Wprowadzenie do modlitwy na piątek, 06.09.2024r
Tekst: Łk 5, 33-39
Prośba: o odnowienie relacji z Jezusem
Myśli pomocne w rozważaniu:
- „Twoi jedzą i piją” Jedzenie i picie to potrzeby fizjologiczne, które znajdują się najniżej w piramidzie Maslova. Czy to oznacza, że są najmniej ważne? Czy wręcz przeciwnie? Są podstawą tej piramidy, bez ich zaspokojenia trudno zadbać o resztę. Wokół jedzenia i picia może powstać dużo zaburzeń i nałogów: kompulsywne objadanie się, bulimia, anoreksja, alkoholizm to tylko niektóre z nich. Czy chcemy, czy nie nasza fizjologia i psychika są ze sobą bardzo powiązane. Dusza i ciało wzajemnie na siebie oddziałują, przenikają się…Uczniowie Jezusa, mając Go blisko siebie, zaspokoili swoją potrzebę bliskości i inne duchowe „głody” i „pragnienia”. Cieszą się więc i korzystają ze wspólnych posiłków. Na post i głód przyjdzie jeszcze czas…Warto jednak wszystko oddawać Jezusowi i z Nim to konsultować. On pomoże nam osiągnąć właściwe proporcje, umiar w każdej sferze naszego życia. Gdzie się duchowo „przejadam”, gdzie „nie dojadam”?

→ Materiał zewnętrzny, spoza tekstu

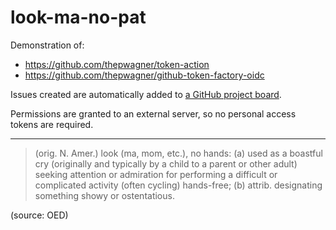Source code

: # look-ma-no-pat

Demonstration of:
* https://github.com/thepwagner/token-action
* https://github.com/thepwagner/github-token-factory-oidc

Issues created are automatically added to [a GitHub project board](https://github.com/orgs/thepwagner-org/projects/4).

Permissions are granted to an external server, so no personal access tokens are required.

---


> (orig. N. Amer.) look (ma, mom, etc.), no hands: (a) used as a boastful cry (originally and typically by a child to a parent or other adult) seeking attention or admiration for performing a difficult or complicated activity (often cycling) hands-free; (b) attrib. designating something showy or ostentatious.

(source: OED)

- Stare ubranie, nowa łata. Łata z nowego ubrania bardzo wyróżniałaby się na starym. I raczej nie pasowałaby do niego. Poza tym jak jest napisane w Ewangelii, nowe ubranie musiałoby ulec zniszczeniu. Może to być ciekawa analogia do naszego nawrócenia… Ile razy odzywa się we mnie „stary” człowiek? Czy próbuję „przypudrować” dawne nałogi, grzechy? Czy żyję w „starym” duchowym ubraniu z nową łatą? Bóg chce, żebym był zimny albo gorący, a nie letni. Jednak doskonale zna moją słabą ludzką naturę. Pomimo ogromnych chęci, nie zawsze umiemy być stanowczy i konsekwentni. Porozmawiam z Jezusem o tych miejscach, gdzie nie potrafię w pełni przyjąć jego łaski…
- Młode wino, stare bukłaki Czym jest to młode wino, że może rozerwać stare bukłaki? Czym są stare bukłaki? Może młode wino to nasze zaangażowanie w wypełnianie Ewangelii? Nasza żarliwość, powiew Ducha Świętego? To młode wino ma moc rozerwać stary bukłak, starego człowieka, który mieszka w nas. Być może Jezus zaprasza Ciebie i mnie, żebyśmy odnowili relację z Nim. Tak, by na nowo tętniła życiem. Była spontaniczna, pełna energii…
Na koniec tej modlitwy porozmawiaj z Jezusem, o tym wszystkim, co Cię najbardziej poruszy, co przeżyjesz jako ważne dla Twojego życia. Te poruszenia zapisz w swoim dzienniku, by bardziej Cię dotknęły i miały moc przemienić Twoje życie.